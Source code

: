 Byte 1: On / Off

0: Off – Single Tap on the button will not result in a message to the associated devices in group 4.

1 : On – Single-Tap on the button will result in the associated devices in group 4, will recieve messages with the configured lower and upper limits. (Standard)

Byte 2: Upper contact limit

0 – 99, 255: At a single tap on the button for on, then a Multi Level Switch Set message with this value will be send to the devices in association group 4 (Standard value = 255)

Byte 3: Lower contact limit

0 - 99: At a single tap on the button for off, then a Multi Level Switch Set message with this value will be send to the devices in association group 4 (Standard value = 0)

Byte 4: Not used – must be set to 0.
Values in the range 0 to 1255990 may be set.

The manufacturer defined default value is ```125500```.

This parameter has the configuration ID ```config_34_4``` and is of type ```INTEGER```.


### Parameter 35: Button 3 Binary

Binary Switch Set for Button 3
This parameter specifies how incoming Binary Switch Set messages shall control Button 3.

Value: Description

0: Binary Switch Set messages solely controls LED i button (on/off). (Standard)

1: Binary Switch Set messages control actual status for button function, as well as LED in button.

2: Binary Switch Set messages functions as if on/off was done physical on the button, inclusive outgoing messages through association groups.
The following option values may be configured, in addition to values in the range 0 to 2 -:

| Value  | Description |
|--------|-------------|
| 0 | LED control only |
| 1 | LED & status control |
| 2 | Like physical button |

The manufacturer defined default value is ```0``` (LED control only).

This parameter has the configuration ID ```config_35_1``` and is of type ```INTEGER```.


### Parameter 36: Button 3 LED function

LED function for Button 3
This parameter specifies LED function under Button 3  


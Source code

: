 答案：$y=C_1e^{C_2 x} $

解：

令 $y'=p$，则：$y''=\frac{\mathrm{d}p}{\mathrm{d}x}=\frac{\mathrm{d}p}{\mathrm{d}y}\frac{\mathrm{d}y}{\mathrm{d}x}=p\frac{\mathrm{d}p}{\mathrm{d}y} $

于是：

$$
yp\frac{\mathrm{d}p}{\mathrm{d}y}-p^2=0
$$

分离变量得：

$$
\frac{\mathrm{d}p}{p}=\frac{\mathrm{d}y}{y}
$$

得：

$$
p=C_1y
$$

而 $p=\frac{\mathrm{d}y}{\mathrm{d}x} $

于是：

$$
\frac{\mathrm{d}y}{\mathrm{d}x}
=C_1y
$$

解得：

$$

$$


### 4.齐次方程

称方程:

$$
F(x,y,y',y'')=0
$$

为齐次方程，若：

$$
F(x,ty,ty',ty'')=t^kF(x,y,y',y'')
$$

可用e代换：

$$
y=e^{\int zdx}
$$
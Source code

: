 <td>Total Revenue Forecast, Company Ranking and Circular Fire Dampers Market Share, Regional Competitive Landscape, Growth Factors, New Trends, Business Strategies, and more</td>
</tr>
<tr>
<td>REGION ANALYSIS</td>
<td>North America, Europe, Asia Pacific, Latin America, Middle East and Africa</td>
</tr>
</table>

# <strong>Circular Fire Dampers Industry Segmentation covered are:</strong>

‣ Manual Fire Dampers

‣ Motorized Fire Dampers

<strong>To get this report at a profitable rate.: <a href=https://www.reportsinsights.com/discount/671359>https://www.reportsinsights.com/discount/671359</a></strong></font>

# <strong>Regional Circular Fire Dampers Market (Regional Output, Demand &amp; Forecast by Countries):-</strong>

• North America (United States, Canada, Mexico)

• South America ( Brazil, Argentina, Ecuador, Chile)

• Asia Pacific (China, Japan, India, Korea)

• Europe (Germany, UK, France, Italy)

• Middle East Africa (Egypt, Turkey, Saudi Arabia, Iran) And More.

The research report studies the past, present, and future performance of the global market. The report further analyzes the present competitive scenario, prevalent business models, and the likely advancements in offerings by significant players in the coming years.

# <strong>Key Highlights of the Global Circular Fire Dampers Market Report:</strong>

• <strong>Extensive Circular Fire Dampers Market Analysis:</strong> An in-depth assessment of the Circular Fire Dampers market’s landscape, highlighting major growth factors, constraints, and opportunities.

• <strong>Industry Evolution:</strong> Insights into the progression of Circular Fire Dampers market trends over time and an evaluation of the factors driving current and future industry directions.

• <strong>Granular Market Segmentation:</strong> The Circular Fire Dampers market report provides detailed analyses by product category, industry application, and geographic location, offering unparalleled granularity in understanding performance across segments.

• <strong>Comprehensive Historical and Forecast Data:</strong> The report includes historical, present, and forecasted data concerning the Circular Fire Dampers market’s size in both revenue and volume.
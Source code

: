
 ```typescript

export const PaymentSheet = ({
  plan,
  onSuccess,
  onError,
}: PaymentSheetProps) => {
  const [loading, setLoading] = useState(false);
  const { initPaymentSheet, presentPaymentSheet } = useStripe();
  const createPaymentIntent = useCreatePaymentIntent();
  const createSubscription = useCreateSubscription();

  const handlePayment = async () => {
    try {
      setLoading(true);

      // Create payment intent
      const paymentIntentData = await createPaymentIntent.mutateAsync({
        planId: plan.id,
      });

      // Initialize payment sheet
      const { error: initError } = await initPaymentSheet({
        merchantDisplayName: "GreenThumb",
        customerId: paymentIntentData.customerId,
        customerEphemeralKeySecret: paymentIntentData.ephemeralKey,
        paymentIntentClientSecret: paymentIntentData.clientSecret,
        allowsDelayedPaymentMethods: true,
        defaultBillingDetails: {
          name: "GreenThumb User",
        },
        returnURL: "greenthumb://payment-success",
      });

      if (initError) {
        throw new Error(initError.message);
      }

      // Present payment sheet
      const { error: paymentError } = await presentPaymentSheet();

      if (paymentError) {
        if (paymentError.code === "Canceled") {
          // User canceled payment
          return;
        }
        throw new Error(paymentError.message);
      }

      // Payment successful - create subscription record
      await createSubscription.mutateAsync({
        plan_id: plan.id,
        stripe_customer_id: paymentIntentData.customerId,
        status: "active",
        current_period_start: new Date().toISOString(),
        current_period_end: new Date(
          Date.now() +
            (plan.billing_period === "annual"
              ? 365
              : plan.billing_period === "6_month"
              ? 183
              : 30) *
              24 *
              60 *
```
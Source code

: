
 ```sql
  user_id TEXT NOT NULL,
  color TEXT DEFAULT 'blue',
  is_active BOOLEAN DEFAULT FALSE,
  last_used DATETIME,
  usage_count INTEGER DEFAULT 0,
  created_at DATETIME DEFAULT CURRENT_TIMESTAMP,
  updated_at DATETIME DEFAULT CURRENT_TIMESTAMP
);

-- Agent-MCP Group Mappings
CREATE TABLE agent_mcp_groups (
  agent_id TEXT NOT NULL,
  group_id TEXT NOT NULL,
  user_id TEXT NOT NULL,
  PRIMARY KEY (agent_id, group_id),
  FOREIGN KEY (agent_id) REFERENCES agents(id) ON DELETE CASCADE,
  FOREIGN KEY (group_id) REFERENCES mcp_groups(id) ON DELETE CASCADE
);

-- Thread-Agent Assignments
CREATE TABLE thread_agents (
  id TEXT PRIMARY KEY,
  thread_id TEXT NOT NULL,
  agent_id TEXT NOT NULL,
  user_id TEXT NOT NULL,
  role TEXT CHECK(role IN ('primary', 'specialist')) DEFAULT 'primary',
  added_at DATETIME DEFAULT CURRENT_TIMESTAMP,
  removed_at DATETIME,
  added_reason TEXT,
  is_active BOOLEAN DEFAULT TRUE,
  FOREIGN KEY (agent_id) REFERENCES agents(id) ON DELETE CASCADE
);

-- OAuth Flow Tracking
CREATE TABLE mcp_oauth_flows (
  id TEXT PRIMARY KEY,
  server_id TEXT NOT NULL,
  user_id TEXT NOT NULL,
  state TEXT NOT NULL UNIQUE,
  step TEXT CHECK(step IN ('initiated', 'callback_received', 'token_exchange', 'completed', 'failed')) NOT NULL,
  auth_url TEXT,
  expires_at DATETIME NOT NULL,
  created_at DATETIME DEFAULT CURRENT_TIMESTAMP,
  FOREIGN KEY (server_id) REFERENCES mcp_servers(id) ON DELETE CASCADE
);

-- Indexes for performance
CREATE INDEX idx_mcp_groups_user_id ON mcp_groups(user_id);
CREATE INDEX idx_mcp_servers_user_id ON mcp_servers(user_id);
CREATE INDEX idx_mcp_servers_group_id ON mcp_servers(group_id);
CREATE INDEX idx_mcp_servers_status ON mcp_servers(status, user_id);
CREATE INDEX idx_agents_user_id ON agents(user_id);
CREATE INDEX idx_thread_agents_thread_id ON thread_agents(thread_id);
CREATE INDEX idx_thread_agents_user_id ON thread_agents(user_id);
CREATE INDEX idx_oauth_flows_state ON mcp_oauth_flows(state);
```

WORK TO BE COMPLETED: What is the number of lines in the data holding the word "future"? Reply with that number only.

REPLY TO THE TASK: 2